CONCLUSION(S): Affiliation with an REI fellowship, residency reputation, and research output strongly predicted match success. Gender, race, and ethnicity were not major predictors, yet underrepresentation of certain racial and ethnic groups limited the power to detect potential differences. Our prediction model correctly classified >75% of candidates' match results. These findings may help candidates optimize applications and estimate chances of a successful match into REI fellowship, as well as assist programs in critically reviewing their selection criteria for fellowship match.

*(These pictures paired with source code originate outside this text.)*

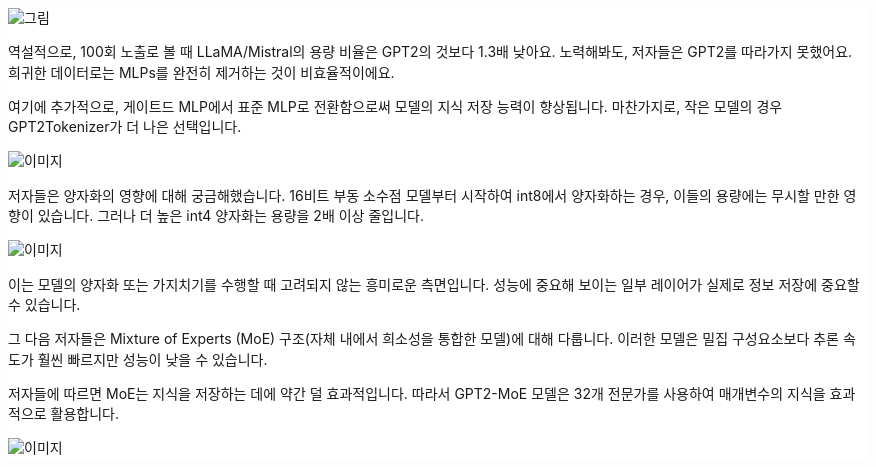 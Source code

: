 ![그림](/assets/img/2024-07-14-YouKnowNothingChatGPTHowMuchDoesYourLLMKnow_11.png)

역설적으로, 100회 노출로 볼 때 LLaMA/Mistral의 용량 비율은 GPT2의 것보다 1.3배 낮아요. 노력해봐도, 저자들은 GPT2를 따라가지 못했어요. 희귀한 데이터로는 MLPs를 완전히 제거하는 것이 비효율적이에요.



<ins class="adsbygoogle"
     style="display:block"
     data-ad-client="ca-pub-4877378276818686"
     data-ad-slot="1107185301"
     data-ad-format="auto"
     data-full-width-responsive="true"></ins>

<script>
     (adsbygoogle = window.adsbygoogle || []).push({});
</script>

여기에 추가적으로, 게이트드 MLP에서 표준 MLP로 전환함으로써 모델의 지식 저장 능력이 향상됩니다. 마찬가지로, 작은 모델의 경우 GPT2Tokenizer가 더 나은 선택입니다.

![이미지](/assets/img/2024-07-14-YouKnowNothingChatGPTHowMuchDoesYourLLMKnow_12.png)

저자들은 양자화의 영향에 대해 궁금해했습니다. 16비트 부동 소수점 모델부터 시작하여 int8에서 양자화하는 경우, 이들의 용량에는 무시할 만한 영향이 있습니다. 그러나 더 높은 int4 양자화는 용량을 2배 이상 줄입니다.

![이미지](/assets/img/2024-07-14-YouKnowNothingChatGPTHowMuchDoesYourLLMKnow_13.png)



<ins class="adsbygoogle"
     style="display:block"
     data-ad-client="ca-pub-4877378276818686"
     data-ad-slot="1107185301"
     data-ad-format="auto"
     data-full-width-responsive="true"></ins>

<script>
     (adsbygoogle = window.adsbygoogle || []).push({});
</script>

이는 모델의 양자화 또는 가지치기를 수행할 때 고려되지 않는 흥미로운 측면입니다. 성능에 중요해 보이는 일부 레이어가 실제로 정보 저장에 중요할 수 있습니다.

그 다음 저자들은 Mixture of Experts (MoE) 구조(자체 내에서 희소성을 통합한 모델)에 대해 다룹니다. 이러한 모델은 밀집 구성요소보다 추론 속도가 훨씬 빠르지만 성능이 낮을 수 있습니다.

저자들에 따르면 MoE는 지식을 저장하는 데에 약간 덜 효과적입니다. 따라서 GPT2-MoE 모델은 32개 전문가를 사용하여 매개변수의 지식을 효과적으로 활용합니다.

![이미지](/assets/img/2024-07-14-YouKnowNothingChatGPTHowMuchDoesYourLLMKnow_14.png)



<ins class="adsbygoogle"
     style="display:block"
     data-ad-client="ca-pub-4877378276818686"
     data-ad-slot="1107185301"
     data-ad-format="auto"
     data-full-width-responsive="true"></ins>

确定生殖内分泌与不孕症(REI) fellowship 成功匹配的独立预测因素,并开发和内部验证 REI 匹配结果的预测模型。
回顾性队列研究。
2019 年至 2023 年(不包括 2020 年)发送至宾夕法尼亚大学的生殖内分泌与不孕症 fellowship 申请,根据国家住院医师匹配计划数据,这些申请几乎代表了全国所有 REI 申请者。
人口统计学、教育、培训和学术成就。
通过在线搜索和与项目管理人员沟通确认的匹配结果。单因素分析确定与匹配相关的变量,然后将其纳入多变量模型以确定独立预测因素。采用自助法评估模型的区分度和校准度。最终模型被整合到一个基于网络的工具中。
在 286 份申请中(占向国家住院医师匹配计划提交的 REI 申请的 99.0%),199 份(69.6%)成功匹配。在单因素分析中,与匹配相关的变量包括年龄较小、就读于美国全科医学医学院、美国医学执照考试(USMLE)和妇产科住院医师教育委员会的分数、住院医师排名(residency rank)、与 fellowship 相关的住院医师附属关系(residency affiliation with a fellowship)、研究经历、第一作者发表的论文、正在进行的摘要/文章以及海报展示。在调整后的模型中,匹配的独立预测因素包括与 REI fellowship 相关的住院医师附属关系(调整后的优势比[aOR],5.43;2.02 - 14.64)、住院医师排名(aOR,1.77;1.25 - 2.50)、USMLE 分数(aOR,1.05;1.02 - 1.08)、至少一篇第一作者发表的论文(aOR,2.32;1.08 - 4.96)、正在进行的项目(aOR,1.26;1.02 - 1.55)以及海报展示(aOR,1.07;1.00 - 1.15)。就读于国际医学院是一个负向预测因素(aOR,0.32;0.11 - 0.88)。该模型的曲线下面积为 0.883,灵敏度为 88.5%,特异度为 65.8%。一个没有 USMLE 分数的优化模型保持了较强的性能(C 统计量,0.85;0.81 - 0.91;校准斜率,0.91;0.72 - 1.24)。
与 REI fellowship 的附属关系、住院医师声誉和研究产出强烈预测匹配成功。性别、种族和民族不是主要预测因素,但某些种族和民族群体的代表性不足限制了检测潜在差异的能力。我们的预测模型正确分类了超过 75%的候选人的匹配结果。这些发现可能有助于候选人优化申请并估计成功匹配到 REI fellowship 的机会,也有助于项目严格审查其 fellowship 匹配的选拔标准。